Between careful composition and intuitive assembly
There is something quietly mesmerizing about the way Andrew Anderson constructs sound. With Thresholds, his second release for Elevator Bath and first vinyl LP, he deepens an already compelling practice into something more immersive, more elusive, and ultimately more affecting. This is an album that unfolds slowly, inviting the listener into a shifting interior space where memory, texture, and suggestion blur into one another.
Anderson’s work exists within the lineage of musique concrète, yet it feels distinctly his own. Built from field recordings and found sounds, Thresholds resists easy categorization. It moves between careful composition and intuitive assembly, where precise edits coexist with a kind of hazy dream logic. The result is a series of sound collages that feel both deliberate and unbound, as if each piece were discovered rather than constructed.

From the opening moments, there is a sense of entering unfamiliar terrain. Sounds emerge without clear origin. A distant rumble might suggest an approaching storm, while the faint squeak of an object across a surface becomes something more abstract, almost tactile. Anderson allows these elements to breathe. He does not rush them into meaning. Instead, he lets them hover in ambiguity, creating a space where the listener’s imagination becomes part of the composition.
This approach is what makes Thresholds so compelling. There is no fixed narrative, yet the album feels deeply cinematic. Images begin to form in the mind, not as literal scenes, but as impressions. Leaves moving in the wind, footsteps across an aging structure, fragments of voices half remembered. These details appear and dissolve, leaving behind an emotional residue that lingers long after the sound has faded.
What stands out is Anderson’s sensitivity to texture and pacing. Sustained tones drift through the compositions like low light at dusk, while granular fragments flicker at the edges. Moments of near silence are just as important as the denser passages. They provide space for reflection, for recalibration, for listening more closely. It is an album that rewards patience, revealing new layers with each return.

Embracing imperfection and unpredictability ::
There is also a subtle tension running throughout. The press materials describe the work as disquieting, and while that is certainly true, it never feels oppressive. Instead, the unease functions as a kind of gentle friction, a reminder that not everything needs to be resolved. Anderson embraces imperfection and unpredictability, particularly in the way these pieces were shaped from live performances. You can sense the presence of the moment, the small variations and unexpected turns that give the music its organic quality.
The physical presentation of the album mirrors this care. Pressed in a limited edition of 250 copies, with mastering by Lawrence English and lacquer cut by Andreas Lubich, the vinyl format feels like a natural home for this material. It encourages a focused listening experience, one that aligns with the album’s immersive qualities.
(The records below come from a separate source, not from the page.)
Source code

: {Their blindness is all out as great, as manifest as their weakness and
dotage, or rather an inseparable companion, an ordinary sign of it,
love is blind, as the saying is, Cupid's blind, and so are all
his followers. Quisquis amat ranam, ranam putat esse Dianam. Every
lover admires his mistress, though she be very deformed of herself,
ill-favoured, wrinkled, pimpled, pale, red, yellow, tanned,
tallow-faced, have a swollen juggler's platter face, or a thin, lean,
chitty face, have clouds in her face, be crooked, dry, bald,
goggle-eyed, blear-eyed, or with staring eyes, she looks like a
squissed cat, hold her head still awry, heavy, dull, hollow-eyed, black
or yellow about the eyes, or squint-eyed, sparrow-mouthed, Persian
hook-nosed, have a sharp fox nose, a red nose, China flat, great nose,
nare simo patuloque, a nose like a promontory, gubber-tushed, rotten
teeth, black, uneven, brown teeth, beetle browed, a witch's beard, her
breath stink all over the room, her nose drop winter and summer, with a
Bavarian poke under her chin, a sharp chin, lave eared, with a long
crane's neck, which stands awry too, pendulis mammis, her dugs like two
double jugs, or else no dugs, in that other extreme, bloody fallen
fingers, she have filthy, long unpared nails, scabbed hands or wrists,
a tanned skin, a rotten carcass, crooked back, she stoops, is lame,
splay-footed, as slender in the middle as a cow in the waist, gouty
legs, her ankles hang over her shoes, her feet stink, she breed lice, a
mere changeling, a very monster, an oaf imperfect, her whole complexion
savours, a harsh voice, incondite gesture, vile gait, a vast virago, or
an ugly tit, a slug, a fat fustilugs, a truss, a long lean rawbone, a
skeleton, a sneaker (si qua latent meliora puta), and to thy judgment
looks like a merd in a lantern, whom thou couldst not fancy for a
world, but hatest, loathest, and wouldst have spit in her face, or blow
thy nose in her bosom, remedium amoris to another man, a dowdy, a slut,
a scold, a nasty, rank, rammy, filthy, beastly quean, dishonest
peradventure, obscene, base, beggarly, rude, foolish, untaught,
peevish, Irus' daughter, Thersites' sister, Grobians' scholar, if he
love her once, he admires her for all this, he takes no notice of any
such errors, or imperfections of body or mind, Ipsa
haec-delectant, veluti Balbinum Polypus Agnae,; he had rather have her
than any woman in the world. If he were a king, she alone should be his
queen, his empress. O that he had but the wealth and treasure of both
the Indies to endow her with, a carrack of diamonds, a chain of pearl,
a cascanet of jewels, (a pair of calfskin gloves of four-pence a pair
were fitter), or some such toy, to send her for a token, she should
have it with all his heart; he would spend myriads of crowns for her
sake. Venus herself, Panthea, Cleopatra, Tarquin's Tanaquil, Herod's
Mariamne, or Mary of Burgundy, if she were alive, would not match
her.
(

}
As someone who deeply appreciates experimentation and the boundaries of sound art, Thresholds resonates on multiple levels. Anderson is not interested in spectacle or excess. His work is rooted in observation, in the careful shaping of sonic fragments into something quietly profound. He captures sensations that are often overlooked, translating them into compositions that feel intimate and expansive at once.
Thresholds is an album that stays with you. It subtly alters the way you listen. It opens a door into a liminal space where sound becomes memory, and memory becomes atmosphere. In doing so, Andrew Anderson has created a work that is both deeply personal and universally evocative, a rare and rewarding listening experience.